(Dataset records Opens)
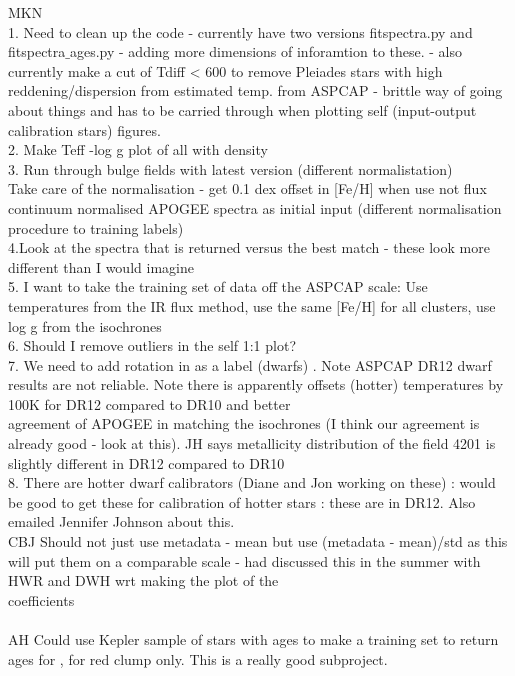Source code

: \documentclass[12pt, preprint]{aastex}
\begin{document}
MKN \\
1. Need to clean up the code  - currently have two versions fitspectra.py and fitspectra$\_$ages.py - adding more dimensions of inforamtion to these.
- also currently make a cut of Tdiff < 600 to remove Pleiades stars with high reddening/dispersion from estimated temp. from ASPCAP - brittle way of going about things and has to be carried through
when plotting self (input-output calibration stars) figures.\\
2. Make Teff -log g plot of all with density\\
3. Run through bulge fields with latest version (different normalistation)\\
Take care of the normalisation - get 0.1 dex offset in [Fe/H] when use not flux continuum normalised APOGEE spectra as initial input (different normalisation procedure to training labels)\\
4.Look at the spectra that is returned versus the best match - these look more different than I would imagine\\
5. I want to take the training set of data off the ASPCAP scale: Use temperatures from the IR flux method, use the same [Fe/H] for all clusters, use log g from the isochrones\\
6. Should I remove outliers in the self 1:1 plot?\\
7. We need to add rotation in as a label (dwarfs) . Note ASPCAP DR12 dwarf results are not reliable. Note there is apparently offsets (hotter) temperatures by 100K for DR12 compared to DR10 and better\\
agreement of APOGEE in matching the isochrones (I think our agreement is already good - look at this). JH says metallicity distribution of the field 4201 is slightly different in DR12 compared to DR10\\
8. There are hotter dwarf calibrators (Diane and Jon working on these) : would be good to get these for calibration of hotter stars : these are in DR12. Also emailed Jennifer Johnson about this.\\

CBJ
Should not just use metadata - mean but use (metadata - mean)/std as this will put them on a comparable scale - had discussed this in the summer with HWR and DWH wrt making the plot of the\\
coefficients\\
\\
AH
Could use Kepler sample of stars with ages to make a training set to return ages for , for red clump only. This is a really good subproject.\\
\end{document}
(Dataset records Closes)
**Task brief:**
Reproduce all the records verbatim, excluding images.

**Your solution:**
Source code

: \documentclass[12pt, preprint]{aastex}
\begin{document}
MKN \\
1. Need to clean up the code  - currently have two versions fitspectra.py and fitspectra$\_$ages.py - adding more dimensions of inforamtion to these.
- also currently make a cut of Tdiff < 600 to remove Pleiades stars with high reddening/dispersion from estimated temp. from ASPCAP - brittle way of going about things and has to be carried through
when plotting self (input-output calibration stars) figures.\\
2. Make Teff -log g plot of all with density\\
3. Run through bulge fields with latest version (different normalistation)\\
Take care of the normalisation - get 0.1 dex offset in [Fe/H] when use not flux continuum normalised APOGEE spectra as initial input (different normalisation procedure to training labels)\\
4.Look at the spectra that is returned versus the best match - these look more different than I would imagine\\
5. I want to take the training set of data off the ASPCAP scale: Use temperatures from the IR flux method, use the same [Fe/H] for all clusters, use log g from the isochrones\\
6. Should I remove outliers in the self 1:1 plot?\\
7. We need to add rotation in as a label (dwarfs) . Note ASPCAP DR12 dwarf results are not reliable. Note there is apparently offsets (hotter) temperatures by 100K for DR12 compared to DR10 and better\\
agreement of APOGEE in matching the isochrones (I think our agreement is already good - look at this). JH says metallicity distribution of the field 4201 is slightly different in DR12 compared to DR10\\
8. There are hotter dwarf calibrators (Diane and Jon working on these) : would be good to get these for calibration of hotter stars : these are in DR12. Also emailed Jennifer Johnson about this.\\

CBJ
Should not just use metadata - mean but use (metadata - mean)/std as this will put them on a comparable scale - had discussed this in the summer with HWR and DWH wrt making the plot of the\\
coefficients\\
\\
AH
Could use Kepler sample of stars with ages to make a training set to return ages for , for red clump only. This is a really good subproject.\\
\end{document}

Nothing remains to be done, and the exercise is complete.